═════ Dataset extract ═════
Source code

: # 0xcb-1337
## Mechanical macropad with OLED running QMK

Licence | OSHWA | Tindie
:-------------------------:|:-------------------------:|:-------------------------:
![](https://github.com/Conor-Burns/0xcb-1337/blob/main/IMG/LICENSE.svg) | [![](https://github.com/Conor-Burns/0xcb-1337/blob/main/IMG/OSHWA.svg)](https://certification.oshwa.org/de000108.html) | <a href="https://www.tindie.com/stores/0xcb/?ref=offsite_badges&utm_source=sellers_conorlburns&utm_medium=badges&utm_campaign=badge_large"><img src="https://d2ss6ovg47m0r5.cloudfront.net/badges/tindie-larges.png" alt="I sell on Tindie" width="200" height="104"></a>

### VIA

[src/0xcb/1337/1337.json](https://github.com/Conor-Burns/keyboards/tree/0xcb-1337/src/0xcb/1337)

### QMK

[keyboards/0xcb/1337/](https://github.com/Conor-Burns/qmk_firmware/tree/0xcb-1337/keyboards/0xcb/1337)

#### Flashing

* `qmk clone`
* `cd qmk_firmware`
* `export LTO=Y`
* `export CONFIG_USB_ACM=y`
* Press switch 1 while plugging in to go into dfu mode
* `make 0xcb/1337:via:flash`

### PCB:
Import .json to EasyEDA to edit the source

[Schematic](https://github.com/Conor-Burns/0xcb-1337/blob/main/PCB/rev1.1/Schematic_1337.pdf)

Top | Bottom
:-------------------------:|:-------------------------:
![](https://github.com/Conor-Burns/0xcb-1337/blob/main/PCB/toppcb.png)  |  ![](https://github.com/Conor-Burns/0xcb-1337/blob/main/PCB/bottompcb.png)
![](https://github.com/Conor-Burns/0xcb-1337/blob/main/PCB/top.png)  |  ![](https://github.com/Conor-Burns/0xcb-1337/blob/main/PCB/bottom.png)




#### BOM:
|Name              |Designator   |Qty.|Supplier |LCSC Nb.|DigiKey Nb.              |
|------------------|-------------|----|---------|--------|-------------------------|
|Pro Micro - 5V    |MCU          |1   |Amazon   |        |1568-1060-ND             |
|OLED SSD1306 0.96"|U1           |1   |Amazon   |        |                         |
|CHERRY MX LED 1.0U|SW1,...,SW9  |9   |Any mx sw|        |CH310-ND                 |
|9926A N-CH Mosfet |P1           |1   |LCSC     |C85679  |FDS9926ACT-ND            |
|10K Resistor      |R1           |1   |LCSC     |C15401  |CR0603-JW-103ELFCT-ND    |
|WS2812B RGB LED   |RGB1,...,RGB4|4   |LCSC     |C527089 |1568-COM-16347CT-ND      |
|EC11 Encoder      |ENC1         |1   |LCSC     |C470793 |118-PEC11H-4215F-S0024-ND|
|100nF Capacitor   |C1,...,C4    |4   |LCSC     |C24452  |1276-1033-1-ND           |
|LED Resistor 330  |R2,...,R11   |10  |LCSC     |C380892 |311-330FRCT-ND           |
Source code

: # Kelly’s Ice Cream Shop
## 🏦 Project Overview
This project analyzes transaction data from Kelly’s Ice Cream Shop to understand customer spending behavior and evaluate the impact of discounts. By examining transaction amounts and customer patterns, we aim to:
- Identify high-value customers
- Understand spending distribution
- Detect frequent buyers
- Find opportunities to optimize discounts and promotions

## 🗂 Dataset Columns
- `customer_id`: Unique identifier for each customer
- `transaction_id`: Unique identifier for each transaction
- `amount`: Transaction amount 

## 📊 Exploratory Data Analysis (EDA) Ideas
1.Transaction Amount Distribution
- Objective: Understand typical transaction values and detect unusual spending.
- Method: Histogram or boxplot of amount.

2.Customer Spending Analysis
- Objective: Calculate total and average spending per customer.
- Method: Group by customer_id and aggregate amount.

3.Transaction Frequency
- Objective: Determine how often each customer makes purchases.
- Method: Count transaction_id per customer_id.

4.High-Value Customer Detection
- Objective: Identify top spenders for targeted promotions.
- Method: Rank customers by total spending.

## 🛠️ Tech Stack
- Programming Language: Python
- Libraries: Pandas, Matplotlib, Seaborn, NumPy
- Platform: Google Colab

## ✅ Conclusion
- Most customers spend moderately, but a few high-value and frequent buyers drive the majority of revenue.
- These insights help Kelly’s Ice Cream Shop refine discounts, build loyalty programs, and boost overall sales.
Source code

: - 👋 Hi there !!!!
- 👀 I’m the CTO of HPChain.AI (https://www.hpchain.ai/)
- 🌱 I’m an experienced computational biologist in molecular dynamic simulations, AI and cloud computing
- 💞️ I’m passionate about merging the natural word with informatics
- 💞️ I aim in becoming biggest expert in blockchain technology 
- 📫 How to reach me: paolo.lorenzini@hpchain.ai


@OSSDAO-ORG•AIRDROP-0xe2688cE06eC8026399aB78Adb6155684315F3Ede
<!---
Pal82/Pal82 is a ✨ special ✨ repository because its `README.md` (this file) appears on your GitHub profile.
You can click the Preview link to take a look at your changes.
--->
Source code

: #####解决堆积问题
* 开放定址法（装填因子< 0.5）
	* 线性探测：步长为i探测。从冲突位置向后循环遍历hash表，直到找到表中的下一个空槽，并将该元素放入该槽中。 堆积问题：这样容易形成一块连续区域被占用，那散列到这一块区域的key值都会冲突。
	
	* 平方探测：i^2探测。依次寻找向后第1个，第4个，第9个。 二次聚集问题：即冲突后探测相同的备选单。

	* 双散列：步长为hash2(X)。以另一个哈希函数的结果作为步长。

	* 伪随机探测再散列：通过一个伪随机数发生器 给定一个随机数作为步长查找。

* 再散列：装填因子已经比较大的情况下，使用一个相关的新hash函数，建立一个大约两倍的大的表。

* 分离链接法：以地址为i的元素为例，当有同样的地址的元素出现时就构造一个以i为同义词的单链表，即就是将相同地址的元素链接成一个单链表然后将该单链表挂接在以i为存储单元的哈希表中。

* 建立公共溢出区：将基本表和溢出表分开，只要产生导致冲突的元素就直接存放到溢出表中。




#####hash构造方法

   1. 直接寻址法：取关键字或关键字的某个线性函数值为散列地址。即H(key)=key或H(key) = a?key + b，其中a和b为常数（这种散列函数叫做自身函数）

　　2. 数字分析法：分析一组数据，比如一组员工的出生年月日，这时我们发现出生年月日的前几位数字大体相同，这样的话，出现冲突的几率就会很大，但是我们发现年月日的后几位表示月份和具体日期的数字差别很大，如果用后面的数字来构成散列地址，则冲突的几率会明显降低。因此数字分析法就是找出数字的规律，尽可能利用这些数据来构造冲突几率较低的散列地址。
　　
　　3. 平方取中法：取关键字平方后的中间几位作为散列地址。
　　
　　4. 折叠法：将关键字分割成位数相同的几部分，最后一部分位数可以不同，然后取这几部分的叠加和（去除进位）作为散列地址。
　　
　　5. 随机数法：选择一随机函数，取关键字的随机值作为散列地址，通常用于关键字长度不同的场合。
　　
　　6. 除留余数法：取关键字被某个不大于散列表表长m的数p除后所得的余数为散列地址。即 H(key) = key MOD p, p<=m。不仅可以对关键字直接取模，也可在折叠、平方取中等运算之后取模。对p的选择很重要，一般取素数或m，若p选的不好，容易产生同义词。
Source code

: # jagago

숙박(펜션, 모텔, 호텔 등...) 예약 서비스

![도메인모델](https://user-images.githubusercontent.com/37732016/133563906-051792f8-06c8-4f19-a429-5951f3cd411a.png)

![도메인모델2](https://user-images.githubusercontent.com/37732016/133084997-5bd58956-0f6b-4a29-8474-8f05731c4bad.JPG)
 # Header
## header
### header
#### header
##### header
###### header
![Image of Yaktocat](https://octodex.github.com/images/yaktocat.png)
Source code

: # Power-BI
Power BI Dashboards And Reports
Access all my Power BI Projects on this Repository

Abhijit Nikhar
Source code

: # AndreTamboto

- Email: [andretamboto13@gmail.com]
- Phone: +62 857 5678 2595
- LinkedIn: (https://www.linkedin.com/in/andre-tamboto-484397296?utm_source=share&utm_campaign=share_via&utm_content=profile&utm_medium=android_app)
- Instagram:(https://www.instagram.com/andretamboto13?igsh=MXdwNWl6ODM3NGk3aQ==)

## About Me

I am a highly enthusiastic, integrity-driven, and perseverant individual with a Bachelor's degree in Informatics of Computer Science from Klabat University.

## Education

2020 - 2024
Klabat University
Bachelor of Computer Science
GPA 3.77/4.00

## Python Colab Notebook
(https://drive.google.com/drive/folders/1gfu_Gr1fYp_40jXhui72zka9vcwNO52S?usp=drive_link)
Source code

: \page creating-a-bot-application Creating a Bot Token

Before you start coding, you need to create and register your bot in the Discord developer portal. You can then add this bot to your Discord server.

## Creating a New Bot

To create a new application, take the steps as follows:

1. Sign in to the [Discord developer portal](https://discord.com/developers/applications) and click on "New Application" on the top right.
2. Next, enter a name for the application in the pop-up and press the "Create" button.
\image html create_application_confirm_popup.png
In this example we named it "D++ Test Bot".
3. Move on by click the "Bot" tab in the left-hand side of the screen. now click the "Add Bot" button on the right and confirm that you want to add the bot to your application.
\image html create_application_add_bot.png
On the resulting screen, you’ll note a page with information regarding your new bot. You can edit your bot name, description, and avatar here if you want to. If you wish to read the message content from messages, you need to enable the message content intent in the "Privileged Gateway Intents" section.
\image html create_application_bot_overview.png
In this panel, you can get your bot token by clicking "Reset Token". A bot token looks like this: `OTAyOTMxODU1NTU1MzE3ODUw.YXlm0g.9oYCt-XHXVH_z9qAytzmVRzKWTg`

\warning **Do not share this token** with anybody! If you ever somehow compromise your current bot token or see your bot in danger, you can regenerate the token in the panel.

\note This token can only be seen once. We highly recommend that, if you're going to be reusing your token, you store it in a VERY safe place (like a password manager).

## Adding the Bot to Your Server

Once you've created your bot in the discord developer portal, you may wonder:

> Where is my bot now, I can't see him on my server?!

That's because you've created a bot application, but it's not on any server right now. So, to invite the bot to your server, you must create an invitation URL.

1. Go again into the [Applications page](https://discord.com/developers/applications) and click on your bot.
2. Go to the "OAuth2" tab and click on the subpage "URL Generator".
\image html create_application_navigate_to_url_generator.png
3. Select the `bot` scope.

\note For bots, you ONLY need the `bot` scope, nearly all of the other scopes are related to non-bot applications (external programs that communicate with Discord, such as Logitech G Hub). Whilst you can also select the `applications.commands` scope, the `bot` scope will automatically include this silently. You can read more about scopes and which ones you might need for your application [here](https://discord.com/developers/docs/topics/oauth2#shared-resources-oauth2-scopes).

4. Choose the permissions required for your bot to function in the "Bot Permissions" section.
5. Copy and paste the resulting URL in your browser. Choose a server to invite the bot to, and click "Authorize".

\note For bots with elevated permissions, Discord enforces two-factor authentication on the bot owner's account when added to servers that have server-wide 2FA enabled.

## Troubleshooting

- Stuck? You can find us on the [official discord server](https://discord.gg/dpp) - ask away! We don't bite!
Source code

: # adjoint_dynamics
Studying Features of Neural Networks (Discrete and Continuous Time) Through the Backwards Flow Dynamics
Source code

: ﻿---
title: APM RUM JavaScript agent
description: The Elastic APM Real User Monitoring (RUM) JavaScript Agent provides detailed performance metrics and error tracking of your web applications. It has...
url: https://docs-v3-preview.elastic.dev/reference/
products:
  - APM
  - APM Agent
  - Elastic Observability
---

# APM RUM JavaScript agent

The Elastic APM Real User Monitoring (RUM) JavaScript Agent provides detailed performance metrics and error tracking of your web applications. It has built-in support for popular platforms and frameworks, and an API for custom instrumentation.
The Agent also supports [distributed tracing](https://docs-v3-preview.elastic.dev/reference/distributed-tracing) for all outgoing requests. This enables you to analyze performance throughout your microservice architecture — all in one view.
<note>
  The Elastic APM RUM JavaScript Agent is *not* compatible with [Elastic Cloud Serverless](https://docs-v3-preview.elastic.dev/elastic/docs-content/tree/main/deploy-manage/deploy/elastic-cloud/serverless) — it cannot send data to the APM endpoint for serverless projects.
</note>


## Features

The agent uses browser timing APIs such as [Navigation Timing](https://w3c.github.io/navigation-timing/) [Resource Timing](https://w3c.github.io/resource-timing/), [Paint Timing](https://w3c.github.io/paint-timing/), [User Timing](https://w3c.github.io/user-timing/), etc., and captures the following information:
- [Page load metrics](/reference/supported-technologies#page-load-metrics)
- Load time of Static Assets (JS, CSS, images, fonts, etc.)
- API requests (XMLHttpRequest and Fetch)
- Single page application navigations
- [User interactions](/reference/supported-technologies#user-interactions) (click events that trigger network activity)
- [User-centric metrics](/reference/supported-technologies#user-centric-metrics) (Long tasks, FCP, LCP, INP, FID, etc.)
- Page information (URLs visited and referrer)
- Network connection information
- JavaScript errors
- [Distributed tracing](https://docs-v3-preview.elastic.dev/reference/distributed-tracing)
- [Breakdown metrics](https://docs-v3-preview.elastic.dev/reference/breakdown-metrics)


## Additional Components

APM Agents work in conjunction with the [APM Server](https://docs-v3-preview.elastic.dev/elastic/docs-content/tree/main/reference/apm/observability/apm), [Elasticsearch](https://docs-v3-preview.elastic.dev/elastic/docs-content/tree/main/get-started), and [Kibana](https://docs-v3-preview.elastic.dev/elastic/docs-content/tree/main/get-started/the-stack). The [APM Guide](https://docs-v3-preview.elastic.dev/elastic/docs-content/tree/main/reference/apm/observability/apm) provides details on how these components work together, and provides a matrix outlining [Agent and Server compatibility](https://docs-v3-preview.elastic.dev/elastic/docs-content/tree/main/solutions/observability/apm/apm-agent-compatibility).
═════
→ **Task**: Return, unchanged, the run of lines above that opens with the line containing "5. Copy and" and closes with the line containing "for custom instrumentation.". Include both.

→ **Output for this task**:
5. Copy and paste the resulting URL in your browser. Choose a server to invite the bot to, and click "Authorize".

\note For bots with elevated permissions, Discord enforces two-factor authentication on the bot owner's account when added to servers that have server-wide 2FA enabled.

## Troubleshooting

- Stuck? You can find us on the [official discord server](https://discord.gg/dpp) - ask away! We don't bite!
Source code

: # adjoint_dynamics
Studying Features of Neural Networks (Discrete and Continuous Time) Through the Backwards Flow Dynamics
Source code

: ﻿---
title: APM RUM JavaScript agent
description: The Elastic APM Real User Monitoring (RUM) JavaScript Agent provides detailed performance metrics and error tracking of your web applications. It has...
url: https://docs-v3-preview.elastic.dev/reference/
products:
  - APM
  - APM Agent
  - Elastic Observability
---

# APM RUM JavaScript agent

The Elastic APM Real User Monitoring (RUM) JavaScript Agent provides detailed performance metrics and error tracking of your web applications. It has built-in support for popular platforms and frameworks, and an API for custom instrumentation.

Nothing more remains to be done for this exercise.